“The fact that [transformer neural nets] model language is probably one of the biggest discoveries in history. That you can learn language by just predicting the next word with a Markov chain—that’s just shocking to me,” Mikhail Belkin says. By @strwbilly. technologyreview.com/2024/03/04/108…
With accumulating evidence, aspects of this result are still shocking and others are not so shocking. Since transformers have proven so adept at building representations that suck associative order from many natural signals, it’s maybe not surprising that they work for language.
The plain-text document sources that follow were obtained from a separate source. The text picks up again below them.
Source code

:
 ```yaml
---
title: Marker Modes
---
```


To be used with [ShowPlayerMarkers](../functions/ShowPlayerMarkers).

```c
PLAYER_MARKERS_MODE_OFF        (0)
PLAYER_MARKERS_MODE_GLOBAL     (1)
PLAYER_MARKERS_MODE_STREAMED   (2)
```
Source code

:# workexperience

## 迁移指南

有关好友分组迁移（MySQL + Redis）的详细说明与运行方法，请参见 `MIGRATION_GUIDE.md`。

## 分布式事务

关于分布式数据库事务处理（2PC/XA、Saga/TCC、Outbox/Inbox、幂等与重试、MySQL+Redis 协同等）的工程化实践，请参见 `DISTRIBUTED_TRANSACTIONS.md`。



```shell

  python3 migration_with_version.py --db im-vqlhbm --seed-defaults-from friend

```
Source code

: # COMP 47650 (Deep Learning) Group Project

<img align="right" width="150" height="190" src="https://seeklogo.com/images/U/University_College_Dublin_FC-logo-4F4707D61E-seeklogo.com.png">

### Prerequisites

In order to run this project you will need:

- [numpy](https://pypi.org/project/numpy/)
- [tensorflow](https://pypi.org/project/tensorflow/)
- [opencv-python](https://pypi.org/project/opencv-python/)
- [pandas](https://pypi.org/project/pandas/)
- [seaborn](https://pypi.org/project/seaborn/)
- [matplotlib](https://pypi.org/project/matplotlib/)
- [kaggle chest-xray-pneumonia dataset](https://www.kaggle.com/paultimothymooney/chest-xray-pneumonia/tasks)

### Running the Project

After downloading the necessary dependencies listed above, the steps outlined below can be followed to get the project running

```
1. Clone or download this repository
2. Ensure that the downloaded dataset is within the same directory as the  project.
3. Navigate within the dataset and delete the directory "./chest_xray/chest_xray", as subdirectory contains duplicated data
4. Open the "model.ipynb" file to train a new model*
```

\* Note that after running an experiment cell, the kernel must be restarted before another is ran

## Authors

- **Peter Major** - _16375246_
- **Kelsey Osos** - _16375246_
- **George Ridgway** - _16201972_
@chrmanning @strwbilly Where does the Markov chain come from? It depends on all previous not just the immediate
@chrmanning @strwbilly I was an editor of a music magazine that took reviews from first-time writers. I met competent writers back then who literally relied on memorisation to decide if a sentence "read right" with no real comprehension of the rules of grammar or the meanings of some words used.
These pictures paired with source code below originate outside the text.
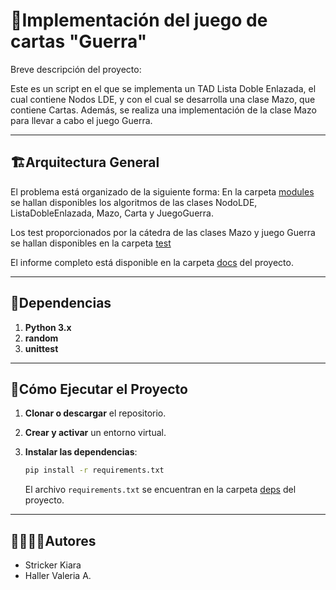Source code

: # 🐍Implementación del juego de cartas "Guerra"

Breve descripción del proyecto:

Este es un script en el que se implementa un TAD Lista Doble Enlazada, el cual contiene Nodos LDE, y con el cual se desarrolla una clase Mazo, que contiene Cartas. Además, se realiza una implementación de la clase Mazo para llevar a cabo el juego Guerra.

---
## 🏗Arquitectura General

El problema está organizado de la siguiente forma:
   En la carpeta [modules](./modules) se hallan disponibles los algoritmos de las clases NodoLDE, ListaDobleEnlazada, Mazo, Carta y JuegoGuerra.

   Los test proporcionados por la cátedra de las clases Mazo y juego Guerra se hallan disponibles en la carpeta [test](./test)

   El informe completo está disponible en la carpeta [docs](./docs) del proyecto.


---
## 📑Dependencias

1. **Python 3.x**
2. **random**
3. **unittest**


---
## 🚀Cómo Ejecutar el Proyecto
1. **Clonar o descargar** el repositorio.

2. **Crear y activar** un entorno virtual.

3. **Instalar las dependencias**:
   ```bash
   pip install -r requirements.txt
   ```
   El archivo `requirements.txt` se encuentran en la carpeta [deps](./deps) del proyecto.

---
## 🙎‍♀️🙎‍♂️Autores

- Stricker Kiara 
- Haller Valeria A.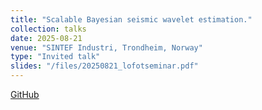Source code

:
 ```yaml
---
title: "Scalable Bayesian seismic wavelet estimation."
collection: talks
date: 2025-08-21
venue: "SINTEF Industri, Trondheim, Norway"
type: "Invited talk"
slides: "/files/20250821_lofotseminar.pdf"
---
```

<!--more-->
[GitHub](https://github.com/guillerminasenn/sbbd)
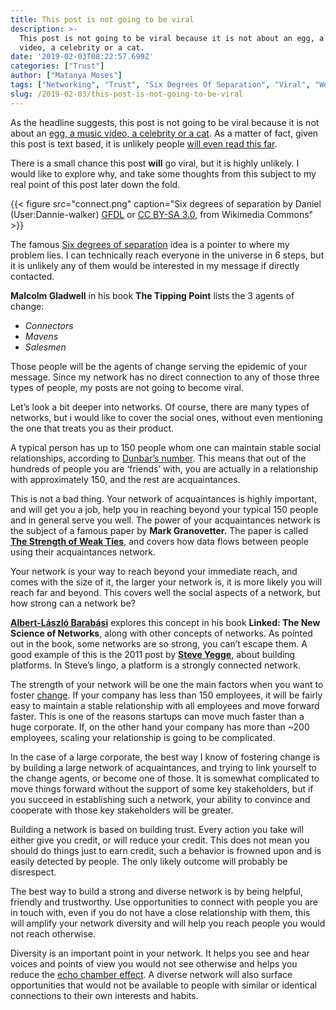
 ```yaml
---
title: This post is not going to be viral
description: >-
  This post is not going to be viral because it is not about an egg, a music
  video, a celebrity or a cat.
date: '2019-02-03T08:22:57.699Z'
categories: ["Trust"]
author: ["Matanya Moses"]
tags: ["Networking", "Trust", "Six Degrees Of Separation", "Viral", "Weak Ties"]
slug: /2019-02-03/this-post-is-not-going-to-be-viral
---
```


As the headline suggests, this post is not going to be viral because it is not about an [egg, a music video, a celebrity or a cat](https://en.wikipedia.org/wiki/List_of_most-liked_online_posts). As a matter of fact, given this post is text based, it is unlikely people [will even read this far](https://slate.com/technology/2013/06/how-people-read-online-why-you-wont-finish-this-article.html).

There is a small chance this post **will** go viral, but it is highly unlikely. I would like to explore why, and take some thoughts from this subject to my real point of this post later down the fold.

{{< figure src="connect.png" caption="Six degrees of separation by Daniel (User:Dannie-walker) [GFDL](http://www.gnu.org/copyleft/fdl.html) or [CC BY-SA 3.0](https://creativecommons.org/licenses/by-sa/3.0), from Wikimedia Commons" >}}

The famous [Six degrees of separation](https://en.wikipedia.org/wiki/Six_degrees_of_separation) idea is a pointer to where my problem lies. I can technically reach everyone in the universe in 6 steps, but it is unlikely any of them would be interested in my message if directly contacted.

**Malcolm Gladwell** in his book **The Tipping Point** lists the 3 agents of change:

*   _Connectors_
*   _Mavens_
*   _Salesmen_

Those people will be the agents of change serving the epidemic of your message. Since my network has no direct connection to any of those three types of people, my posts are not going to become viral.

Let’s look a bit deeper into networks. Of course, there are many types of networks, but i would like to cover the social ones, without even mentioning the one that treats you as their product.

A typical person has up to 150 people whom one can maintain stable social relationships, according to [Dunbar’s number](https://en.wikipedia.org/wiki/Dunbar%27s_number). This means that out of the hundreds of people you are ‘friends’ with, you are actually in a relationship with approximately 150, and the rest are acquaintances.

This is not a bad thing. Your network of acquaintances is highly important, and will get you a job, help you in reaching beyond your typical 150 people and in general serve you well. The power of your acquaintances network is the subject of a famous paper by **Mark Granovetter.** The paper is called [**The Strength of Weak Ties**](https://sociology.stanford.edu/sites/g/files/sbiybj9501/f/publications/the_strength_of_weak_ties_and_exch_w-gans.pdf), and covers how data flows between people using their acquaintances network.

Your network is your way to reach beyond your immediate reach, and comes with the size of it, the larger your network is, it is more likely you will reach far and beyond. This covers well the social aspects of a network, but how strong can a network be?

[**Albert-László Barabási**](https://en.wikipedia.org/wiki/Albert-L%C3%A1szl%C3%B3_Barab%C3%A1si "Albert-László Barabási") explores this concept in his book **Linked: The New Science of Networks**, along with other concepts of networks. As pointed out in the book, some networks are so strong, you can’t escape them. A good example of this is the 2011 post by [**Steve Yegge**,](https://gist.github.com/chitchcock/1281611#file-20111011_steveyeggegoogleplatformrant-md) about building platforms. In Steve’s lingo, a platform is a strongly connected network.

The strength of your network will be one the main factors when you want to foster [change](https://medium.com/champions-think-ahead/managing-change-50f31254de33). If your company has less than 150 employees, it will be fairly easy to maintain a stable relationship with all employees and move forward faster. This is one of the reasons startups can move much faster than a huge corporate. If, on the other hand your company has more than ~200 employees, scaling your relationship is going to be complicated.

In the case of a large corporate, the best way I know of fostering change is by building a large network of acquaintances, and trying to link yourself to the change agents, or become one of those. It is somewhat complicated to move things forward without the support of some key stakeholders, but if you succeed in establishing such a network, your ability to convince and cooperate with those key stakeholders will be greater.

Building a network is based on building trust. Every action you take will either give you credit, or will reduce your credit. This does not mean you should do things just to earn credit, such a behavior is frowned upon and is easily detected by people. The only likely outcome will probably be disrespect.

The best way to build a strong and diverse network is by being helpful, friendly and trustworthy. Use opportunities to connect with people you are in touch with, even if you do not have a close relationship with them, this will amplify your network diversity and will help you reach people you would not reach otherwise.

Diversity is an important point in your network. It helps you see and hear voices and points of view you would not see otherwise and helps you reduce the [echo chamber effect](https://en.wikipedia.org/wiki/Echo_chamber_%28media%29). A diverse network will also surface opportunities that would not be available to people with similar or identical connections to their own interests and habits.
@chrmanning @strwbilly Well, you can approximate how bits of language relate to one another but occasionally make a bunch of bizarre errors. Learning a language model is not the same as learning a mapping between sentences and semantics. So I find the quote to be an oversimplification that misleads.
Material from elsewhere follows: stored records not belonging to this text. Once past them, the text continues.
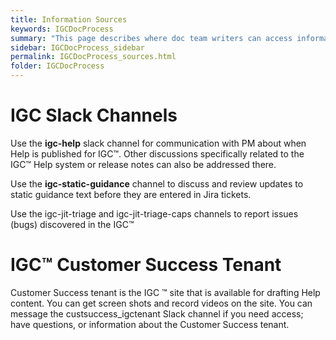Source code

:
 ```yaml
---
title: Information Sources
keywords: IGCDocProcess
summary: "This page describes where doc team writers can access information for writing IGC online help."
sidebar: IGCDocProcess_sidebar
permalink: IGCDocProcess_sources.html
folder: IGCDocProcess
---
```

IGC Slack Channels
==================

Use the **igc-help** slack channel for communication with PM about when
Help is published for IGC™. Other discussions specifically related to
the IGC™ Help system or release notes can also be addressed there.

Use the **igc-static-guidance** channel to discuss and review updates to
static guidance text before they are entered in Jira tickets.

Use the igc-jit-triage and igc-jit-triage-caps channels to report issues
(bugs) discovered in the IGC™

IGC™ Customer Success Tenant
============================

Customer Success tenant is the IGC ™ site that is available for drafting
Help content. You can get screen shots and record videos on the site.
You can message the custsuccess\_igctenant Slack channel if you need
access; have questions, or information about the Customer Success
tenant.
@chrmanning @strwbilly That's what happened to hominids turning into cortex guys...
@chrmanning @strwbilly Same shock when I was writing this: fsndzomga.medium.com/there-will-be-…
@chrmanning @strwbilly You don't need to understand, you just need to look it. Or sound it.
@chrmanning @strwbilly You can also learn Python (apparently) just by predicting the next token. Is that equally shocking? Yet what does it tell us about Python? Absolutely nothing. What does it tell us about language? Absolutely nothing.